== PROVIDED RECORDS ==
---------------

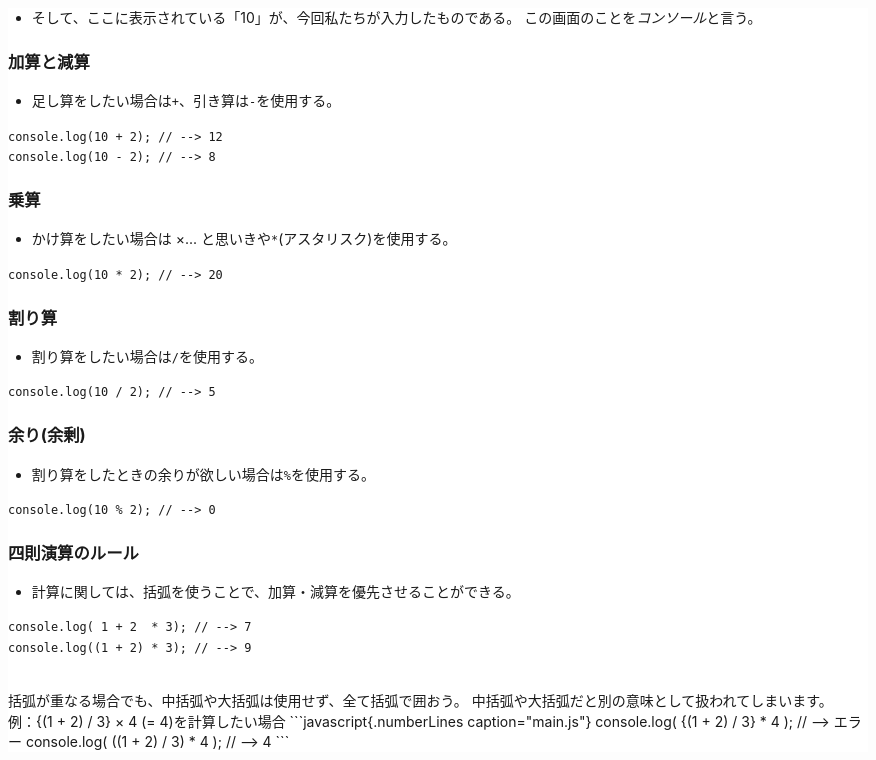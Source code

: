 
-   そして、ここに表示されている「10」が、今回私たちが入力したものである。
    この画面のことを<em>コンソール</em>と言う。

### 加算と減算

-   足し算をしたい場合は`+`、引き算は`-`を使用する。

```javascript{.numberLines caption="main.js"}
console.log(10 + 2); // --> 12
console.log(10 - 2); // --> 8
```

### 乗算

-   かけ算をしたい場合は ×... と思いきや`*`(アスタリスク)を使用する。

```javascript{.numberLines caption="main.js"}
console.log(10 * 2); // --> 20
```

### 割り算

-   割り算をしたい場合は`/`を使用する。

```javascript{.numberLines caption="main.js"}
console.log(10 / 2); // --> 5
```

### 余り(余剰)

-   割り算をしたときの余りが欲しい場合は`%`を使用する。

```javascript{.numberLines caption="main.js"}
console.log(10 % 2); // --> 0
```

### 四則演算のルール

-   計算に関しては、括弧を使うことで、加算・減算を優先させることができる。

```javascript{.numberLines caption="main.js"}
console.log( 1 + 2  * 3); // --> 7
console.log((1 + 2) * 3); // --> 9
```

<br>

<div class="note type-caution">
括弧が重なる場合でも、中括弧や大括弧は使用せず、全て括弧で囲おう。
中括弧や大括弧だと別の意味として扱われてしまいます。
<br>
例：{(1 + 2) / 3} × 4 (= 4)を計算したい場合
```javascript{.numberLines caption="main.js"}
console.log( {(1 + 2) / 3} * 4 ); // --> エラー
console.log( ((1 + 2) / 3) * 4 ); // --> 4
```
</div>
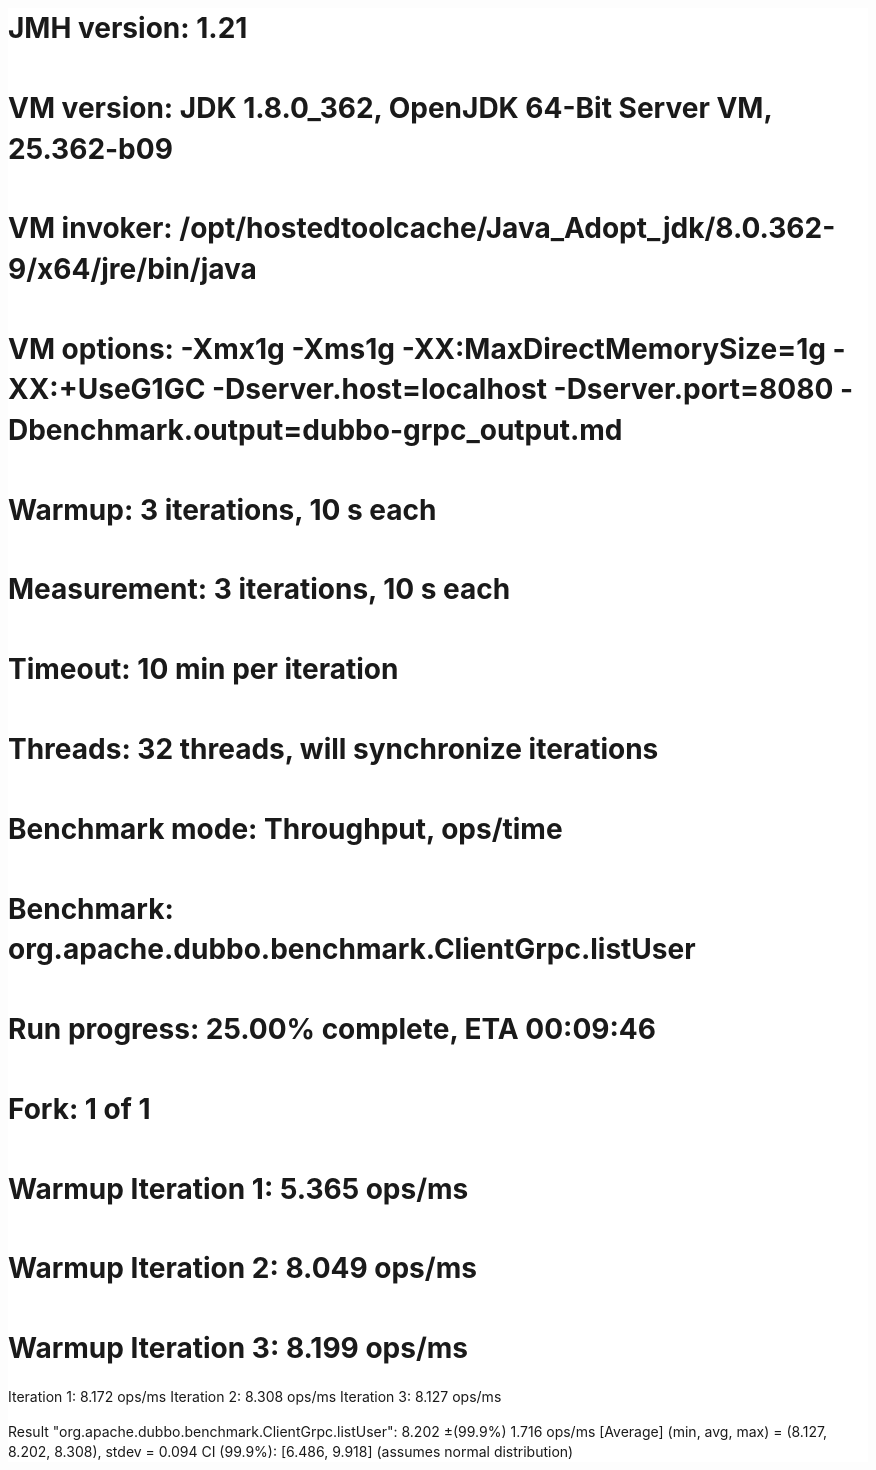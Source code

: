 
# JMH version: 1.21
# VM version: JDK 1.8.0_362, OpenJDK 64-Bit Server VM, 25.362-b09
# VM invoker: /opt/hostedtoolcache/Java_Adopt_jdk/8.0.362-9/x64/jre/bin/java
# VM options: -Xmx1g -Xms1g -XX:MaxDirectMemorySize=1g -XX:+UseG1GC -Dserver.host=localhost -Dserver.port=8080 -Dbenchmark.output=dubbo-grpc_output.md
# Warmup: 3 iterations, 10 s each
# Measurement: 3 iterations, 10 s each
# Timeout: 10 min per iteration
# Threads: 32 threads, will synchronize iterations
# Benchmark mode: Throughput, ops/time
# Benchmark: org.apache.dubbo.benchmark.ClientGrpc.listUser

# Run progress: 25.00% complete, ETA 00:09:46
# Fork: 1 of 1
# Warmup Iteration   1: 5.365 ops/ms
# Warmup Iteration   2: 8.049 ops/ms
# Warmup Iteration   3: 8.199 ops/ms
Iteration   1: 8.172 ops/ms
Iteration   2: 8.308 ops/ms
Iteration   3: 8.127 ops/ms


Result "org.apache.dubbo.benchmark.ClientGrpc.listUser":
  8.202 ±(99.9%) 1.716 ops/ms [Average]
  (min, avg, max) = (8.127, 8.202, 8.308), stdev = 0.094
  CI (99.9%): [6.486, 9.918] (assumes normal distribution)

---------------

From the first line to the last, output the data exactly; skip any pictures.

Source code

: 
-   そして、ここに表示されている「10」が、今回私たちが入力したものである。
    この画面のことを<em>コンソール</em>と言う。

### 加算と減算

-   足し算をしたい場合は`+`、引き算は`-`を使用する。

```javascript{.numberLines caption="main.js"}
console.log(10 + 2); // --> 12
console.log(10 - 2); // --> 8
```

### 乗算

-   かけ算をしたい場合は ×... と思いきや`*`(アスタリスク)を使用する。

```javascript{.numberLines caption="main.js"}
console.log(10 * 2); // --> 20
```

### 割り算

-   割り算をしたい場合は`/`を使用する。

```javascript{.numberLines caption="main.js"}
console.log(10 / 2); // --> 5
```

### 余り(余剰)

-   割り算をしたときの余りが欲しい場合は`%`を使用する。

```javascript{.numberLines caption="main.js"}
console.log(10 % 2); // --> 0
```

### 四則演算のルール

-   計算に関しては、括弧を使うことで、加算・減算を優先させることができる。

```javascript{.numberLines caption="main.js"}
console.log( 1 + 2  * 3); // --> 7
console.log((1 + 2) * 3); // --> 9
```

<br>

<div class="note type-caution">
括弧が重なる場合でも、中括弧や大括弧は使用せず、全て括弧で囲おう。
中括弧や大括弧だと別の意味として扱われてしまいます。
<br>
例：{(1 + 2) / 3} × 4 (= 4)を計算したい場合
```javascript{.numberLines caption="main.js"}
console.log( {(1 + 2) / 3} * 4 ); // --> エラー
console.log( ((1 + 2) / 3) * 4 ); // --> 4
```
</div>
Source code

: 
# JMH version: 1.21
# VM version: JDK 1.8.0_362, OpenJDK 64-Bit Server VM, 25.362-b09
# VM invoker: /opt/hostedtoolcache/Java_Adopt_jdk/8.0.362-9/x64/jre/bin/java
# VM options: -Xmx1g -Xms1g -XX:MaxDirectMemorySize=1g -XX:+UseG1GC -Dserver.host=localhost -Dserver.port=8080 -Dbenchmark.output=dubbo-grpc_output.md
# Warmup: 3 iterations, 10 s each
# Measurement: 3 iterations, 10 s each
# Timeout: 10 min per iteration
# Threads: 32 threads, will synchronize iterations
# Benchmark mode: Throughput, ops/time
# Benchmark: org.apache.dubbo.benchmark.ClientGrpc.listUser

# Run progress: 25.00% complete, ETA 00:09:46
# Fork: 1 of 1
# Warmup Iteration   1: 5.365 ops/ms
# Warmup Iteration   2: 8.049 ops/ms
# Warmup Iteration   3: 8.199 ops/ms
Iteration   1: 8.172 ops/ms
Iteration   2: 8.308 ops/ms
Iteration   3: 8.127 ops/ms


Result "org.apache.dubbo.benchmark.ClientGrpc.listUser":
  8.202 ±(99.9%) 1.716 ops/ms [Average]
  (min, avg, max) = (8.127, 8.202, 8.308), stdev = 0.094
  CI (99.9%): [6.486, 9.918] (assumes normal distribution)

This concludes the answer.